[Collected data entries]
----
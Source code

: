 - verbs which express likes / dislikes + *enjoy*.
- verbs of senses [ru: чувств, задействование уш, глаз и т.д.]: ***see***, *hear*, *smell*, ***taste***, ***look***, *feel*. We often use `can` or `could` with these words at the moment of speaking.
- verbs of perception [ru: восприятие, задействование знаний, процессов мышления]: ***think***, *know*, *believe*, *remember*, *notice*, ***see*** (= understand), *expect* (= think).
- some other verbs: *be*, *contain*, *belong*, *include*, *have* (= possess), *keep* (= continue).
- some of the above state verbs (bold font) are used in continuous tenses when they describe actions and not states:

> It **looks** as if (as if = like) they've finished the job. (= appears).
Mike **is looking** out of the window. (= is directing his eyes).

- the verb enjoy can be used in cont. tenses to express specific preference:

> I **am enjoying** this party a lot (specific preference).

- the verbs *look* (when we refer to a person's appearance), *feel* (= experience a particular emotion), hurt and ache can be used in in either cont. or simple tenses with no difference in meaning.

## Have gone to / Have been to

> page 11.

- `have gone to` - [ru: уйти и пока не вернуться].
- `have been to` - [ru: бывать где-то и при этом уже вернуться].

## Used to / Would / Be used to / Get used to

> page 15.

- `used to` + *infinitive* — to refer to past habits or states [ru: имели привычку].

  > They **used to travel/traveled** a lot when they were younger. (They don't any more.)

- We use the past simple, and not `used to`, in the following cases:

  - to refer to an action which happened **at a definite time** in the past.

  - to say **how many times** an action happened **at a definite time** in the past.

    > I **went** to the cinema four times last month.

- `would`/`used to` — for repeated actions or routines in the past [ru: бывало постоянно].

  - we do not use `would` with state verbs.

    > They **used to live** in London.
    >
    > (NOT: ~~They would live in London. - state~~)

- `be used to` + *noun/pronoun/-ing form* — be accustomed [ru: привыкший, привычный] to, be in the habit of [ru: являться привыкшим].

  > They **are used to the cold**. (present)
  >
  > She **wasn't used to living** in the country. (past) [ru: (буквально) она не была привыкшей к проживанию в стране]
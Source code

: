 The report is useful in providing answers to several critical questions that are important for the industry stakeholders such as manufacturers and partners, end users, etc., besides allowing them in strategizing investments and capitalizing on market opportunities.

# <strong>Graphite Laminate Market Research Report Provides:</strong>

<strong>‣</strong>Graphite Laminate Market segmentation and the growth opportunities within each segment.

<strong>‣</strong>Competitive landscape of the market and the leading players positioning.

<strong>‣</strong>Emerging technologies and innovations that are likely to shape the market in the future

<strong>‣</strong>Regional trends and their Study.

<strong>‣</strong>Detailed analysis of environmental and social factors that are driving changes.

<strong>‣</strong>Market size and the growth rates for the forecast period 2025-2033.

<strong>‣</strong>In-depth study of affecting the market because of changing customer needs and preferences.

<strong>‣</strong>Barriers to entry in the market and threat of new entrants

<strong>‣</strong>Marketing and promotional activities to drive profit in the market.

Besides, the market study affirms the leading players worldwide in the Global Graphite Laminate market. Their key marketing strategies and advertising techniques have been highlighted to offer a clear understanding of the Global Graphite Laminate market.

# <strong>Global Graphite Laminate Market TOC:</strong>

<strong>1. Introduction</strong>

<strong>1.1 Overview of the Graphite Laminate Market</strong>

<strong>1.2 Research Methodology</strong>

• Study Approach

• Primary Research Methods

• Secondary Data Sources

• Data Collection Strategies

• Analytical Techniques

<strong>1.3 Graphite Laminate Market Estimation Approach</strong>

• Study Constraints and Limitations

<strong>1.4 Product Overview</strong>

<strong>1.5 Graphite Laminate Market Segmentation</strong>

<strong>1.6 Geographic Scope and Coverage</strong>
----
- _What this task involves_
Until the last line is reached, keep transcribing the data exactly.

- _Result of the exercise_
Source code

: - verbs which express likes / dislikes + *enjoy*.
- verbs of senses [ru: чувств, задействование уш, глаз и т.д.]: ***see***, *hear*, *smell*, ***taste***, ***look***, *feel*. We often use `can` or `could` with these words at the moment of speaking.
- verbs of perception [ru: восприятие, задействование знаний, процессов мышления]: ***think***, *know*, *believe*, *remember*, *notice*, ***see*** (= understand), *expect* (= think).
- some other verbs: *be*, *contain*, *belong*, *include*, *have* (= possess), *keep* (= continue).
- some of the above state verbs (bold font) are used in continuous tenses when they describe actions and not states:

> It **looks** as if (as if = like) they've finished the job. (= appears).
Mike **is looking** out of the window. (= is directing his eyes).

- the verb enjoy can be used in cont. tenses to express specific preference:

> I **am enjoying** this party a lot (specific preference).

- the verbs *look* (when we refer to a person's appearance), *feel* (= experience a particular emotion), hurt and ache can be used in in either cont. or simple tenses with no difference in meaning.

## Have gone to / Have been to

> page 11.

- `have gone to` - [ru: уйти и пока не вернуться].
- `have been to` - [ru: бывать где-то и при этом уже вернуться].

## Used to / Would / Be used to / Get used to

> page 15.

- `used to` + *infinitive* — to refer to past habits or states [ru: имели привычку].

  > They **used to travel/traveled** a lot when they were younger. (They don't any more.)

- We use the past simple, and not `used to`, in the following cases:

  - to refer to an action which happened **at a definite time** in the past.

  - to say **how many times** an action happened **at a definite time** in the past.

    > I **went** to the cinema four times last month.

- `would`/`used to` — for repeated actions or routines in the past [ru: бывало постоянно].

  - we do not use `would` with state verbs.

    > They **used to live** in London.
    >
    > (NOT: ~~They would live in London. - state~~)

- `be used to` + *noun/pronoun/-ing form* — be accustomed [ru: привыкший, привычный] to, be in the habit of [ru: являться привыкшим].

  > They **are used to the cold**. (present)
  >
  > She **wasn't used to living** in the country. (past) [ru: (буквально) она не была привыкшей к проживанию в стране]
Source code

: The report is useful in providing answers to several critical questions that are important for the industry stakeholders such as manufacturers and partners, end users, etc., besides allowing them in strategizing investments and capitalizing on market opportunities.

# <strong>Graphite Laminate Market Research Report Provides:</strong>

<strong>‣</strong>Graphite Laminate Market segmentation and the growth opportunities within each segment.

<strong>‣</strong>Competitive landscape of the market and the leading players positioning.

<strong>‣</strong>Emerging technologies and innovations that are likely to shape the market in the future

<strong>‣</strong>Regional trends and their Study.

<strong>‣</strong>Detailed analysis of environmental and social factors that are driving changes.

<strong>‣</strong>Market size and the growth rates for the forecast period 2025-2033.

<strong>‣</strong>In-depth study of affecting the market because of changing customer needs and preferences.

<strong>‣</strong>Barriers to entry in the market and threat of new entrants

<strong>‣</strong>Marketing and promotional activities to drive profit in the market.

Besides, the market study affirms the leading players worldwide in the Global Graphite Laminate market. Their key marketing strategies and advertising techniques have been highlighted to offer a clear understanding of the Global Graphite Laminate market.

# <strong>Global Graphite Laminate Market TOC:</strong>

<strong>1. Introduction</strong>

<strong>1.1 Overview of the Graphite Laminate Market</strong>

<strong>1.2 Research Methodology</strong>

• Study Approach

• Primary Research Methods

• Secondary Data Sources

• Data Collection Strategies

• Analytical Techniques

<strong>1.3 Graphite Laminate Market Estimation Approach</strong>

• Study Constraints and Limitations

<strong>1.4 Product Overview</strong>

<strong>1.5 Graphite Laminate Market Segmentation</strong>

<strong>1.6 Geographic Scope and Coverage</strong>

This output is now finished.